▸ **PROBLEM DESCRIPTION**: Whenever a line in the records below contains "screenshot", pick it out.

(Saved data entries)
============================================================

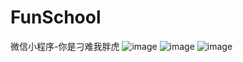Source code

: # FunSchool
微信小程序-你是刁难我胖虎
![image](screenshot/01.jpg)
![image](screenshot/02.jpg)
![image](screenshot/03.jpg)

============================================================

▸ **EXPECTED ANSWER**:
![image](screenshot/01.jpg)
![image](screenshot/02.jpg)
![image](screenshot/03.jpg)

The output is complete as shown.